• _Exercise prompt_: All that should be output is the block of lines below from the line with "[^5]: [Intersection over" to the line with "[^7]: [Tsung-Yi Lin](https://tsungyilin.info/).", both included, exactly as written.

━━━

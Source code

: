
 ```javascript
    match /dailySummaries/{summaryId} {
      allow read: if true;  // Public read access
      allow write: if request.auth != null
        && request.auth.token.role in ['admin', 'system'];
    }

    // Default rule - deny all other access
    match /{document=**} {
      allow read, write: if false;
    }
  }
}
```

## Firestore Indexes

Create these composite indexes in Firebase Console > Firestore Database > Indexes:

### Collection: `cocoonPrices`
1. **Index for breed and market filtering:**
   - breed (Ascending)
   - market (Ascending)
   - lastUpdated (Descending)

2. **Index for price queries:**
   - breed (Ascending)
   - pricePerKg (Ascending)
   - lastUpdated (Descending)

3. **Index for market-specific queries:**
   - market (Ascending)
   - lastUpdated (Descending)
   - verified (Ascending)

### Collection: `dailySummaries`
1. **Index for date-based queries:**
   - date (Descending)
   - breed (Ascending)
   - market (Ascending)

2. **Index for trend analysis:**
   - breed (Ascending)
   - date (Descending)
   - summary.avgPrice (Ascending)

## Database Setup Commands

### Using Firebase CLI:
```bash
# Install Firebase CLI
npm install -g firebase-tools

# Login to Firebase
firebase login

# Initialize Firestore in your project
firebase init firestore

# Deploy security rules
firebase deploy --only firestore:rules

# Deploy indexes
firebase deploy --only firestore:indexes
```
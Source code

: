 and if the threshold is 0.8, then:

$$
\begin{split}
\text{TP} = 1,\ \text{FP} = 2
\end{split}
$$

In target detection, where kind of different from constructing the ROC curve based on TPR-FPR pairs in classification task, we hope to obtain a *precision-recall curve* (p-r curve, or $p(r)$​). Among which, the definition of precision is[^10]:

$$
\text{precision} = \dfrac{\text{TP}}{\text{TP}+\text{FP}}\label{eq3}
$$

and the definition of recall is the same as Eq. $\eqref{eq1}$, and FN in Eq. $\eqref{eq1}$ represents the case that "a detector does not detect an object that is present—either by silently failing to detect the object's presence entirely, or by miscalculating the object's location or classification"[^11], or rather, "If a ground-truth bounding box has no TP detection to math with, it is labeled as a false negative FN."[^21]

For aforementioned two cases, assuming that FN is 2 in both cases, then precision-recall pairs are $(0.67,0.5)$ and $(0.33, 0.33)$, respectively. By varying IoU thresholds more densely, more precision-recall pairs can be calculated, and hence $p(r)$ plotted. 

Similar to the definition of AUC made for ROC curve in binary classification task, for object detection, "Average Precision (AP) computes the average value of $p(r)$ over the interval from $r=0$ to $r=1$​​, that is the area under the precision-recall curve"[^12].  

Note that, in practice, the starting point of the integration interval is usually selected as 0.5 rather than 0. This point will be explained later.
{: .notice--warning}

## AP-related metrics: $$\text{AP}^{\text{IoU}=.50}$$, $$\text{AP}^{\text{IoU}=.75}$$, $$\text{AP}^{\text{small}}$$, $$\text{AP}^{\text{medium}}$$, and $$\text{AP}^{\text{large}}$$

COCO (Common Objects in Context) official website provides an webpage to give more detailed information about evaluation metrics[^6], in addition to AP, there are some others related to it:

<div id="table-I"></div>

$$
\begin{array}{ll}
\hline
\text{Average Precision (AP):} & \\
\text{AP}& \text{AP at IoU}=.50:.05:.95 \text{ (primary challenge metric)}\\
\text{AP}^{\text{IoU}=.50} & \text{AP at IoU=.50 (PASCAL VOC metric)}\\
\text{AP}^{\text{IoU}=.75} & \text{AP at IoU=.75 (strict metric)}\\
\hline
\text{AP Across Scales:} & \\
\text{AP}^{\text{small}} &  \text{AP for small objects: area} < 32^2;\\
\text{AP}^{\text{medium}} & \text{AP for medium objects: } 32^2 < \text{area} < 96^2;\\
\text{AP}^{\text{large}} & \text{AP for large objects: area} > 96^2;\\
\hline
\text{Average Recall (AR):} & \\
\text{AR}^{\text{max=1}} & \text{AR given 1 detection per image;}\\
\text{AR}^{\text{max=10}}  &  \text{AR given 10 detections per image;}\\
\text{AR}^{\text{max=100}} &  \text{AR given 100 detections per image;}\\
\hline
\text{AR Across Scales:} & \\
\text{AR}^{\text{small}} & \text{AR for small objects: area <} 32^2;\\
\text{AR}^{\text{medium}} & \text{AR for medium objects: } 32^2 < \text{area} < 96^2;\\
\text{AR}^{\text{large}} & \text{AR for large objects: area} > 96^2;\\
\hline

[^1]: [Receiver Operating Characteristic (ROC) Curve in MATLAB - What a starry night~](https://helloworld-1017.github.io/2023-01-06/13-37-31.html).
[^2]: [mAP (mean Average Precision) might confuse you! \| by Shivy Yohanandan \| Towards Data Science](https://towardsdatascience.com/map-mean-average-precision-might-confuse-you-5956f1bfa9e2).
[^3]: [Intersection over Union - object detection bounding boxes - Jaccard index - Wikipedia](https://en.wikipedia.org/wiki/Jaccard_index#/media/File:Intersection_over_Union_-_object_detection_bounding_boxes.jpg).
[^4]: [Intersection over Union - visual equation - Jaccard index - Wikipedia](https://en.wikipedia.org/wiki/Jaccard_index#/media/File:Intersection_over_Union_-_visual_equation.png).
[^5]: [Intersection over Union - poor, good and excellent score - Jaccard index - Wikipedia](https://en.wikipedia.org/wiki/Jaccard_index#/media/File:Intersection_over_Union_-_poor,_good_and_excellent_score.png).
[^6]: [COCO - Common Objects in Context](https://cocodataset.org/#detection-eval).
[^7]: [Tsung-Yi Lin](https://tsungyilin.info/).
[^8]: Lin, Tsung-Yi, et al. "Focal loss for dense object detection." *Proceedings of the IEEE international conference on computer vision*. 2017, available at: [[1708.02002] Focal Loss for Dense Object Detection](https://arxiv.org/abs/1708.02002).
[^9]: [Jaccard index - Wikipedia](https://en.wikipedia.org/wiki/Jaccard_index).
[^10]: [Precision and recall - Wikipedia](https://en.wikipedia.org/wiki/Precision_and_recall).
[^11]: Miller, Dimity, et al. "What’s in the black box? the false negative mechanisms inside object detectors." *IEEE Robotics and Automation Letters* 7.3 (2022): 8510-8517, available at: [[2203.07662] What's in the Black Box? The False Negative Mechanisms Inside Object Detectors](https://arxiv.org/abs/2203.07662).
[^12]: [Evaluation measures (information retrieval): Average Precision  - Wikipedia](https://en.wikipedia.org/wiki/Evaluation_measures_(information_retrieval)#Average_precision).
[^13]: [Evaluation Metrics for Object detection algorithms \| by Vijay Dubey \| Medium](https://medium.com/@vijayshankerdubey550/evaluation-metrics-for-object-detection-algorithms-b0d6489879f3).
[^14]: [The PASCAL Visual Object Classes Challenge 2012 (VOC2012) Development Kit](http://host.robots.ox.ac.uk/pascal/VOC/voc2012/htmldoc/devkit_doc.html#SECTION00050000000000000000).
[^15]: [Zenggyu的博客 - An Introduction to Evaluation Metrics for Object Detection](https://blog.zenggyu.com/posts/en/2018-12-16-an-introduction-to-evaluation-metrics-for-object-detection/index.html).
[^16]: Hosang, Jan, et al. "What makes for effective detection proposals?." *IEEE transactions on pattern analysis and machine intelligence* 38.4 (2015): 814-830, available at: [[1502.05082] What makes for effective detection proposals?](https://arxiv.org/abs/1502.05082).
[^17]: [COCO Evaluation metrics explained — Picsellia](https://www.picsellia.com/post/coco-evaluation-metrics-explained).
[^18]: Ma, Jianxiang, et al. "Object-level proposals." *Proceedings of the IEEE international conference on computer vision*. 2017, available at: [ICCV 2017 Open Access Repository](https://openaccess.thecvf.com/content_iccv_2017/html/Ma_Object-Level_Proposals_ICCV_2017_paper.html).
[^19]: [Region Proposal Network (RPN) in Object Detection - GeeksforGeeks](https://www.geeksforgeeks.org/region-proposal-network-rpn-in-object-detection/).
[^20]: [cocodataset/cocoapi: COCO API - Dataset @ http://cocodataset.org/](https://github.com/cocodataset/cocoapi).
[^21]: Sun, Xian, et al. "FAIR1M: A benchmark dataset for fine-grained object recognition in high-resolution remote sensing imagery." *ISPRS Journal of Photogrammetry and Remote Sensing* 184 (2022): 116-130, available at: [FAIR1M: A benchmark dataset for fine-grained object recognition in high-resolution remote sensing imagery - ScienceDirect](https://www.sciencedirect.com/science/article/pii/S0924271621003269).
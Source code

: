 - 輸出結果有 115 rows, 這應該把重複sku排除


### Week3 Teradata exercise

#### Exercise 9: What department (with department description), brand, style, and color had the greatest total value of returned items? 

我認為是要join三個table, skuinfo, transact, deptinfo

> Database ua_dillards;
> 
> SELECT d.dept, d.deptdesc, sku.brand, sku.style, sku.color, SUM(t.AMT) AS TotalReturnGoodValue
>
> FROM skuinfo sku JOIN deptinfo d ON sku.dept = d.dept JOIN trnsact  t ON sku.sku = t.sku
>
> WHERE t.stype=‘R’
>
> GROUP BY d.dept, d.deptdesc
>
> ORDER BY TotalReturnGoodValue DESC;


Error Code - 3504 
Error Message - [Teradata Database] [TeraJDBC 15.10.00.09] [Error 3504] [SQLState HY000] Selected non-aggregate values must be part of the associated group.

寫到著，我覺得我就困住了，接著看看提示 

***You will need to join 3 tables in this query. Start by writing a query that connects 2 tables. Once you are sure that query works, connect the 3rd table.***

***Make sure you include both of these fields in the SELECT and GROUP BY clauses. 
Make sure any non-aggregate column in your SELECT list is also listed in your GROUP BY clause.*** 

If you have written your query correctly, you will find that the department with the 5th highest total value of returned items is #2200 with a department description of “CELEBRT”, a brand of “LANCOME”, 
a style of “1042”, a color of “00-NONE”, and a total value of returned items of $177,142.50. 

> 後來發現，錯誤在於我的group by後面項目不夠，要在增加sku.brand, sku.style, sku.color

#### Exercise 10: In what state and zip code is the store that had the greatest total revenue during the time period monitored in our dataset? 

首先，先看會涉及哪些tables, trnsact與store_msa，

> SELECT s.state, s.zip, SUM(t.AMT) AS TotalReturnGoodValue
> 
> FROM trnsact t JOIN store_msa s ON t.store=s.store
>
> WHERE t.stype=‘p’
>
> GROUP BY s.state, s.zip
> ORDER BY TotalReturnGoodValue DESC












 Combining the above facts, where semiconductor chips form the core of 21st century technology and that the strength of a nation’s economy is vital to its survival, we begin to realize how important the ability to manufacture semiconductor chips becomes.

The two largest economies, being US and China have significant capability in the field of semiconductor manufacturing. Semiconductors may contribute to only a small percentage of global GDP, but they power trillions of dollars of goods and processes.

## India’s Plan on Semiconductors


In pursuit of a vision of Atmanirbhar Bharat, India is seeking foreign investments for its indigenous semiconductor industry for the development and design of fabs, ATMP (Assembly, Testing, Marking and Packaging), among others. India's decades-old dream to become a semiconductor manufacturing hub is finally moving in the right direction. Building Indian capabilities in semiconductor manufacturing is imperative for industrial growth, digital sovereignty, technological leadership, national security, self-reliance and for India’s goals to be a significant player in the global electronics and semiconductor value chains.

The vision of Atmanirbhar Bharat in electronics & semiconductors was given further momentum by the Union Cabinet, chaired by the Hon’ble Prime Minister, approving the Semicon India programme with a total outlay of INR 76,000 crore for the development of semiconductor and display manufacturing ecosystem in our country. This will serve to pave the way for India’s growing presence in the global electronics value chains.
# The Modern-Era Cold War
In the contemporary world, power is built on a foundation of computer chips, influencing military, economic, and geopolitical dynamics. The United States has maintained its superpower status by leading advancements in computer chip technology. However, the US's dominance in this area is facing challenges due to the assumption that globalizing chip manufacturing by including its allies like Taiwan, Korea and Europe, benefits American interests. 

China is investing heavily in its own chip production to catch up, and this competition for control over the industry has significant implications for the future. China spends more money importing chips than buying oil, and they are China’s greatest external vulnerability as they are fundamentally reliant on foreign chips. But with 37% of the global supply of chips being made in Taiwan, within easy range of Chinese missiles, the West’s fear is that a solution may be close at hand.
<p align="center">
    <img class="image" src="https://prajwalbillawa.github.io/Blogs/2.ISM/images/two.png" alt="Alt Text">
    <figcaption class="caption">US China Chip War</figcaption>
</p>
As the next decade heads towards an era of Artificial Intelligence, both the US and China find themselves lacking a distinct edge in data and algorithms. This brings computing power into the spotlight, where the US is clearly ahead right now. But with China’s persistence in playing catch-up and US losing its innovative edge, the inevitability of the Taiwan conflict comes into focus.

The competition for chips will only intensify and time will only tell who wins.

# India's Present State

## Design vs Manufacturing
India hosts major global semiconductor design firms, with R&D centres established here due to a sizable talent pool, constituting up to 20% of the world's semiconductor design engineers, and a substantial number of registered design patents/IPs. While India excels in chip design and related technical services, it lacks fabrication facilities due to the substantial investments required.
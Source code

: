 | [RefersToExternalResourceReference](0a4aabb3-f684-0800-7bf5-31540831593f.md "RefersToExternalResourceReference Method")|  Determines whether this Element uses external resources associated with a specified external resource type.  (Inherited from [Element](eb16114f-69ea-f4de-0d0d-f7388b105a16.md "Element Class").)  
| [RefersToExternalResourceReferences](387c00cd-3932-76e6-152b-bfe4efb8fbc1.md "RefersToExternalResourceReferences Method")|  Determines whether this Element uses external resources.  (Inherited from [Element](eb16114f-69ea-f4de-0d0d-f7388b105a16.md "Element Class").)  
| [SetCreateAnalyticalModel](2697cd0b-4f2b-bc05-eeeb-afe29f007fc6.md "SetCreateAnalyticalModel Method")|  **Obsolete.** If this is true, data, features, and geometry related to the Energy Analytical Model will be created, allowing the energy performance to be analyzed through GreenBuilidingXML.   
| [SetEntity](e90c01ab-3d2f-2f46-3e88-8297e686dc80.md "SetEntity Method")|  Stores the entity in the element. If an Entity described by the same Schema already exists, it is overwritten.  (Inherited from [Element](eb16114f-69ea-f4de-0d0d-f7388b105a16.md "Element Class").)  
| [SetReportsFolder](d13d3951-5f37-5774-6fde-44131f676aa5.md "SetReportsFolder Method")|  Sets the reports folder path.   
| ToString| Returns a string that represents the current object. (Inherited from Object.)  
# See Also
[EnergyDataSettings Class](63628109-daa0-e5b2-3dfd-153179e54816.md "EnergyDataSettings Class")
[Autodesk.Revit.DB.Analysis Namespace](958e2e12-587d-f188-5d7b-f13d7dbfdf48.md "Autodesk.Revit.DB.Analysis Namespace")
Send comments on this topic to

━━━

• _Solution to this problem_:
[^5]: [Intersection over Union - poor, good and excellent score - Jaccard index - Wikipedia](https://en.wikipedia.org/wiki/Jaccard_index#/media/File:Intersection_over_Union_-_poor,_good_and_excellent_score.png).
[^6]: [COCO - Common Objects in Context](https://cocodataset.org/#detection-eval).
[^7]: [Tsung-Yi Lin](https://tsungyilin.info/).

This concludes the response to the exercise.